EXTRACTED RECORDS:

--- START ---

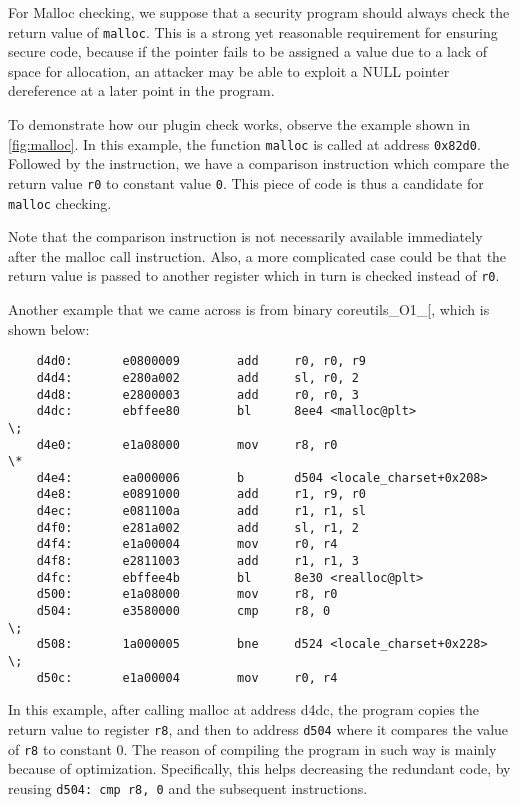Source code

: For Malloc checking, we suppose that a security program should always check the
return value of \texttt{malloc}. This is a strong yet reasonable requirement
for ensuring secure code, because if the pointer fails to be assigned a value
due to a lack of space for allocation, an attacker may be able to
exploit a NULL pointer dereference at a later point in the program.

To demonstrate how our plugin check works, observe the example shown in
\ref{fig:malloc}. In this example, the function \texttt{malloc} is called at
address \texttt{0x82d0}. Followed by the instruction, we have a comparison
instruction which compare the return value \texttt{r0} to constant value
\texttt{0}. This piece of code is thus a candidate for \texttt{malloc}
checking.

Note that the comparison instruction is not necessarily available immediately after
the malloc call instruction. Also, a more complicated case could be that the
return value is passed to another register which in turn is checked
instead of \texttt{r0}.

Another example that we came across is from binary coreutils\_O1\_[, which is
shown below:

\begin{center}
\lstset{language=C,
caption=Malloc disassembly, breaklines=true, basicstyle=\tiny, numbers=none}
\begin{lstlisting}
    d4d0:       e0800009        add     r0, r0, r9
    d4d4:       e280a002        add     sl, r0, 2
    d4d8:       e2800003        add     r0, r0, 3
    d4dc:       ebffee80        bl      8ee4 <malloc@plt>             \;
    d4e0:       e1a08000        mov     r8, r0                        \*
    d4e4:       ea000006        b       d504 <locale_charset+0x208>
    d4e8:       e0891000        add     r1, r9, r0
    d4ec:       e081100a        add     r1, r1, sl
    d4f0:       e281a002        add     sl, r1, 2
    d4f4:       e1a00004        mov     r0, r4
    d4f8:       e2811003        add     r1, r1, 3
    d4fc:       ebffee4b        bl      8e30 <realloc@plt>
    d500:       e1a08000        mov     r8, r0
    d504:       e3580000        cmp     r8, 0                         \;
    d508:       1a000005        bne     d524 <locale_charset+0x228>   \;
    d50c:       e1a00004        mov     r0, r4
\end{lstlisting}
\end{center}
In this example, after calling malloc at address d4dc, the program copies the
return value to register \texttt{r8}, and then to address \texttt{d504} where
it compares the value of \texttt{r8} to constant 0. The reason of compiling the
program in such way is mainly because of optimization. Specifically, this
helps decreasing the redundant code, by reusing \texttt{d504: cmp r8, 0} and
the subsequent instructions.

--- END ---

ASSIGNMENT:
The material above is to be set down exactly, with pictures removed.

WRITTEN RESPONSE:
Source code

: For Malloc checking, we suppose that a security program should always check the
return value of \texttt{malloc}. This is a strong yet reasonable requirement
for ensuring secure code, because if the pointer fails to be assigned a value
due to a lack of space for allocation, an attacker may be able to
exploit a NULL pointer dereference at a later point in the program.

To demonstrate how our plugin check works, observe the example shown in
\ref{fig:malloc}. In this example, the function \texttt{malloc} is called at
address \texttt{0x82d0}. Followed by the instruction, we have a comparison
instruction which compare the return value \texttt{r0} to constant value
\texttt{0}. This piece of code is thus a candidate for \texttt{malloc}
checking.

Note that the comparison instruction is not necessarily available immediately after
the malloc call instruction. Also, a more complicated case could be that the
return value is passed to another register which in turn is checked
instead of \texttt{r0}.

Another example that we came across is from binary coreutils\_O1\_[, which is
shown below:

\begin{center}
\lstset{language=C,
caption=Malloc disassembly, breaklines=true, basicstyle=\tiny, numbers=none}
\begin{lstlisting}
    d4d0:       e0800009        add     r0, r0, r9
    d4d4:       e280a002        add     sl, r0, 2
    d4d8:       e2800003        add     r0, r0, 3
    d4dc:       ebffee80        bl      8ee4 <malloc@plt>             \;
    d4e0:       e1a08000        mov     r8, r0                        \*
    d4e4:       ea000006        b       d504 <locale_charset+0x208>
    d4e8:       e0891000        add     r1, r9, r0
    d4ec:       e081100a        add     r1, r1, sl
    d4f0:       e281a002        add     sl, r1, 2
    d4f4:       e1a00004        mov     r0, r4
    d4f8:       e2811003        add     r1, r1, 3
    d4fc:       ebffee4b        bl      8e30 <realloc@plt>
    d500:       e1a08000        mov     r8, r0
    d504:       e3580000        cmp     r8, 0                         \;
    d508:       1a000005        bne     d524 <locale_charset+0x228>   \;
    d50c:       e1a00004        mov     r0, r4
\end{lstlisting}
\end{center}
In this example, after calling malloc at address d4dc, the program copies the
return value to register \texttt{r8}, and then to address \texttt{d504} where
it compares the value of \texttt{r8} to constant 0. The reason of compiling the
program in such way is mainly because of optimization. Specifically, this
helps decreasing the redundant code, by reusing \texttt{d504: cmp r8, 0} and
the subsequent instructions.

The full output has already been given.